Personal information
- Full name: Bradley Walker
- Born: 30 January 1998 (age 28) Barrow-in-Furness, Cumbria, England
- Height: 6 ft 0 in (1.84 m)
- Weight: 16 st 3 lb (103 kg)

Playing information
- Position: Loose forward, Stand-off
Club
| Years | Team | Pld | T | G | FG | P |
| 2016–19 | Widnes Vikings | 40 | 6 | 0 | 0 | 24 |
| 2018(loan) | → North Wales Crusaders | 10 | 2 | 7 | 1 | 23 |
| 2020–22 | Wakefield Trinity | 31 | 1 | 4 | 0 | 12 |
| 2020(loan) | → Newcastle Thunder | 1 | 0 | 0 | 0 | 0 |
| 2023 | Keighley Cougars | 22 | 0 | 8 | 0 | 16 |
| 2024– | Barrow Raiders | 54 | 9 | 64 | 4 | 168 |
|  | Total | 158 | 18 | 83 | 5 | 243 |
Representative
| Years | Team | Pld | T | G | FG | P |
| 2025 | Cumbria | 0 | 0 | 0 | 0 | 0 |
- Source: As of 31 October 2025

= Brad Walker (rugby league) =

English rugby league footballer

Brad Walker (born 30 January 1998) is an English semi-professional rugby league footballer who plays as a and forward for the Barrow Raiders in the Championship.

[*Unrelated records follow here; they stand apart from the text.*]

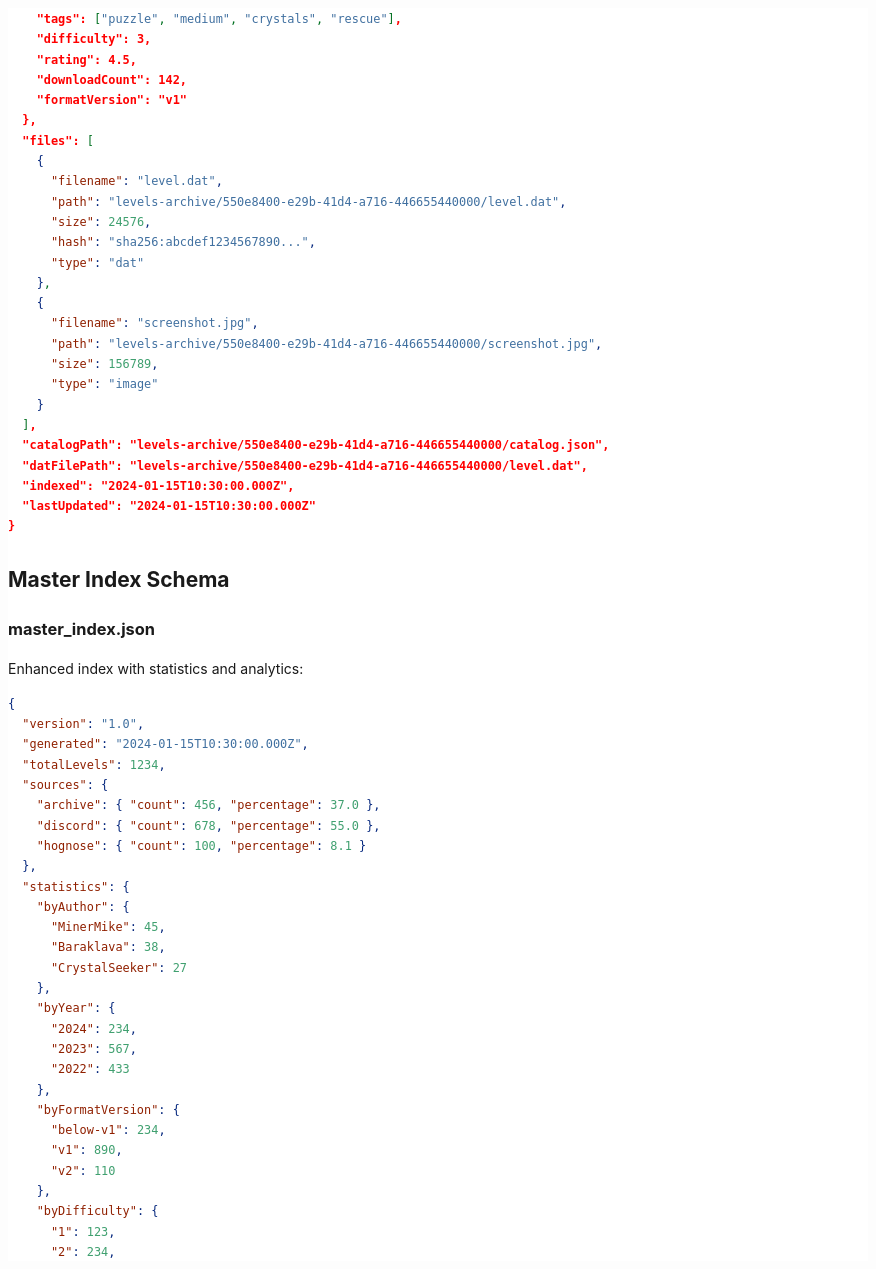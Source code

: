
 ```json
    "tags": ["puzzle", "medium", "crystals", "rescue"],
    "difficulty": 3,
    "rating": 4.5,
    "downloadCount": 142,
    "formatVersion": "v1"
  },
  "files": [
    {
      "filename": "level.dat",
      "path": "levels-archive/550e8400-e29b-41d4-a716-446655440000/level.dat",
      "size": 24576,
      "hash": "sha256:abcdef1234567890...",
      "type": "dat"
    },
    {
      "filename": "screenshot.jpg",
      "path": "levels-archive/550e8400-e29b-41d4-a716-446655440000/screenshot.jpg",
      "size": 156789,
      "type": "image"
    }
  ],
  "catalogPath": "levels-archive/550e8400-e29b-41d4-a716-446655440000/catalog.json",
  "datFilePath": "levels-archive/550e8400-e29b-41d4-a716-446655440000/level.dat",
  "indexed": "2024-01-15T10:30:00.000Z",
  "lastUpdated": "2024-01-15T10:30:00.000Z"
}
```

## Master Index Schema

### master_index.json

Enhanced index with statistics and analytics:

```json
{
  "version": "1.0",
  "generated": "2024-01-15T10:30:00.000Z",
  "totalLevels": 1234,
  "sources": {
    "archive": { "count": 456, "percentage": 37.0 },
    "discord": { "count": 678, "percentage": 55.0 },
    "hognose": { "count": 100, "percentage": 8.1 }
  },
  "statistics": {
    "byAuthor": {
      "MinerMike": 45,
      "Baraklava": 38,
      "CrystalSeeker": 27
    },
    "byYear": {
      "2024": 234,
      "2023": 567,
      "2022": 433
    },
    "byFormatVersion": {
      "below-v1": 234,
      "v1": 890,
      "v2": 110
    },
    "byDifficulty": {
      "1": 123,
      "2": 234,
```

He previously played for the Widnes Vikings in the Super League and Championship, and spent time on loan from Widnes at the North Wales Crusaders in League 1. He played for Wakefield Trinity in the Super League and also spent time on loan from Wakefield at the Newcastle Thunder in League 1.

==Background==
He was born in Barrow-in-Furness, Cumbria, England.

==Playing career==
===Widnes Vikings===
On 9 Jun 2016, he made his Widnes Super League début coming off the bench in the Round 18 28-28 victory over the Castleford Tigers.

===Barrow Raiders===
On 8 December 2023 it was reported that he had signed for Barrow in the RFL Championship on a two-year deal.